In 1989, the role was renamed "Person In Charge of Work" (PICOW), but otherwise remained similar to the previous role.

In 1990, eleven railway staff were killed by trains while on or about the tracks, combined with further fatalities in 1991, British Rail revised the rules surrounding staff on or about the tracks, implementing significant changes in response to deficiencies in the rule book at the time.

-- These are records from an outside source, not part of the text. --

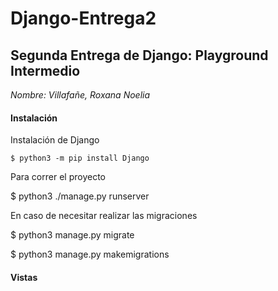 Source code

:# Django-Entrega2


## Segunda Entrega de Django: Playground Intermedio

*Nombre: Villafañe, Roxana Noelia*

#### Instalación

Instalación de Django

`$ python3 -m pip install Django`

Para correr el proyecto 

$ python3 ./manage.py runserver

En caso de necesitar realizar las migraciones

$ python3 manage.py migrate

$ python3 manage.py makemigrations


#### Vistas



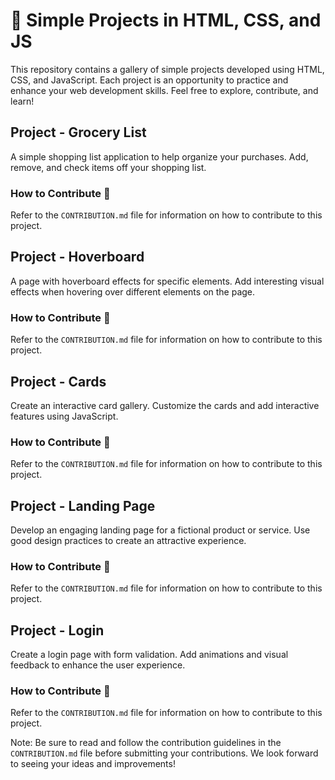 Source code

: <h1>🚀 Simple Projects in HTML, CSS, and JS</h1>
<p>This repository contains a gallery of simple projects developed using HTML, CSS, and JavaScript. Each project is an opportunity to practice and enhance your web development skills. Feel free to explore, contribute, and learn!</p>
</header>

<section id="grocery-list">
  <h2>Project - Grocery List</h2>
  <p>A simple shopping list application to help organize your purchases. Add, remove, and check items off your shopping list.</p>
  <h3>How to Contribute 🤝</h3>
  <p>Refer to the <code>CONTRIBUTION.md</code> file for information on how to contribute to this project.</p>
</section>

<section id="hoverboard">
  <h2>Project - Hoverboard</h2>
  <p>A page with hoverboard effects for specific elements. Add interesting visual effects when hovering over different elements on the page.</p>
  <h3>How to Contribute 🤝</h3>
  <p>Refer to the <code>CONTRIBUTION.md</code> file for information on how to contribute to this project.</p>
</section>

<section id="cards">
  <h2>Project - Cards</h2>
  <p>Create an interactive card gallery. Customize the cards and add interactive features using JavaScript.</p>
  <h3>How to Contribute 🤝</h3>
  <p>Refer to the <code>CONTRIBUTION.md</code> file for information on how to contribute to this project.</p>
</section>

<section id="landing-page">
  <h2>Project - Landing Page</h2>
  <p>Develop an engaging landing page for a fictional product or service. Use good design practices to create an attractive experience.</p>
  <h3>How to Contribute 🤝</h3>
  <p>Refer to the <code>CONTRIBUTION.md</code> file for information on how to contribute to this project.</p>
</section>

<section id="login">
  <h2>Project - Login</h2>
  <p>Create a login page with form validation. Add animations and visual feedback to enhance the user experience.</p>
  <h3>How to Contribute 🤝</h3>
  <p>Refer to the <code>CONTRIBUTION.md</code> file for information on how to contribute to this project.</p>
</section>

<footer>
  <p>Note: Be sure to read and follow the contribution guidelines in the <code>CONTRIBUTION.md</code> file before submitting your contributions. We look forward to seeing your ideas and improvements!</p>
</footer>

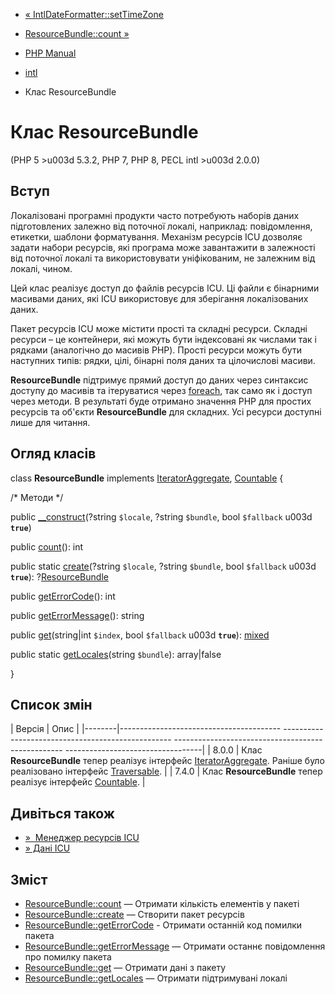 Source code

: - [« IntlDateFormatter::setTimeZone](intldateformatter.settimezone.md)
- [ResourceBundle::count »](resourcebundle.count.md)

- [PHP Manual](index.md)
- [intl](book.intl.md)
- Клас ResourceBundle

# Клас ResourceBundle

(PHP 5 \>u003d 5.3.2, PHP 7, PHP 8, PECL intl \>u003d 2.0.0)

## Вступ

Локалізовані програмні продукти часто потребують наборів даних
підготовлених залежно від поточної локалі, наприклад: повідомлення,
етикетки, шаблони форматування. Механізм ресурсів ICU дозволяє задати
набори ресурсів, які програма може завантажити в залежності від
поточної локалі та використовувати уніфікованим, не залежним від локалі,
чином.

Цей клас реалізує доступ до файлів ресурсів ICU. Ці файли є
бінарними масивами даних, які ICU використовує для зберігання
локалізованих даних.

Пакет ресурсів ICU може містити прості та складні ресурси. Складні
ресурси – це контейнери, які можуть бути індексовані як числами
так і рядками (аналогічно до масивів PHP). Прості ресурси можуть бути
наступних типів: рядки, цілі, бінарні поля даних та цілочислові
масиви.

**ResourceBundle** підтримує прямий доступ до даних через синтаксис
доступу до масивів та ітеруватися через
[foreach](control-structures.foreach.md), так само як і доступ через
методи. В результаті буде отримано значення PHP для простих ресурсів та
об'єкти **ResourceBundle** для складних. Усі ресурси доступні лише для
читання.

## Огляд класів

class **ResourceBundle** implements
[IteratorAggregate](class.iteratoraggregate.md),
[Countable](class.countable.md) {

/\* Методи \*/

public [\_\_construct](resourcebundle.create.md)(?string `$locale`,
?string `$bundle`, bool `$fallback` u003d **`true`**)

public [count](resourcebundle.count.md)(): int

public static [create](resourcebundle.create.md)(?string `$locale`,
?string `$bundle`, bool `$fallback` u003d **`true`**):
?[ResourceBundle](class.resourcebundle.md)

public [getErrorCode](resourcebundle.geterrorcode.md)(): int

public [getErrorMessage](resourcebundle.geterrormessage.md)(): string

public [get](resourcebundle.get.md)(string\|int `$index`, bool
`$fallback` u003d **`true`**):
[mixed](language.types.declarations.md#language.types.declarations.mixed)

public static [getLocales](resourcebundle.locales.md)(string
`$bundle`): array\|false

}

## Список змін

| Версія | Опис |
|--------|---------------------------------------- -------------------------------------------------- -------------------------------------------------- ----------------------------------|
| 8.0.0 | Клас **ResourceBundle** тепер реалізує інтерфейс [IteratorAggregate](class.iteratoraggregate.md). Раніше було реалізовано інтерфейс [Traversable](class.traversable.md). |
| 7.4.0 | Клас **ResourceBundle** тепер реалізує інтерфейс [Countable](class.countable.md). |

## Дивіться також

- [»  Менеджер ресурсів ICU](http://userguide.icu-project.org/locale/resources)
- [» Дані ICU](http://userguide.icu-project.org/icudata)

## Зміст

- [ResourceBundle::count](resourcebundle.count.md) — Отримати
кількість елементів у пакеті
- [ResourceBundle::create](resourcebundle.create.md) — Створити пакет
ресурсів
- [ResourceBundle::getErrorCode](resourcebundle.geterrorcode.md) -
Отримати останній код помилки пакета
- [ResourceBundle::getErrorMessage](resourcebundle.geterrormessage.md)
— Отримати останнє повідомлення про помилку пакета
- [ResourceBundle::get](resourcebundle.get.md) — Отримати дані з
пакету
- [ResourceBundle::getLocales](resourcebundle.locales.md) — Отримати
підтримувані локалі
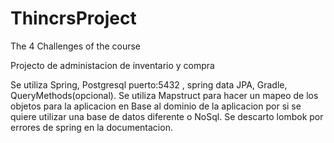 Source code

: # ThincrsProject
The 4 Challenges of the course 

Projecto de administacion de inventario y compra

Se utiliza Spring, Postgresql puerto:5432 , spring data JPA, Gradle, QueryMethods(opcional).
Se utiliza Mapstruct para hacer un mapeo de los objetos para la aplicacion en Base al dominio de la aplicacion por si se quiere utilizar una base de datos diferente o NoSql.
Se descarto lombok por errores de spring en la documentacion.
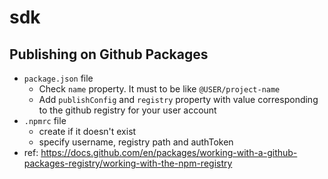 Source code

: # sdk

## Publishing on Github Packages
- `package.json` file
   - Check `name` property. It must to be like `@USER/project-name`
   - Add `publishConfig` and `registry` property with value corresponding to the github registry for your user account
- `.npmrc` file
   - create if it doesn't exist
   - specify username, registry path and authToken
- ref: https://docs.github.com/en/packages/working-with-a-github-packages-registry/working-with-the-npm-registry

From April 1992, a PICOW was required to be appointed anytime workers were on or near the line, in response to these incidents, tasked with ensuring workers are kept safe from trains by appointing lookouts, arranging closure of tracks and other methods. Additionally, the PICOW role now required a formal certification to perform, with a formal training course to teach key concepts, such as setting up safe system of work and usage of railway documents to plan work. The course was a 2-day course, implemented on the job experience requirements before someone could become eligible to train as a PICOW.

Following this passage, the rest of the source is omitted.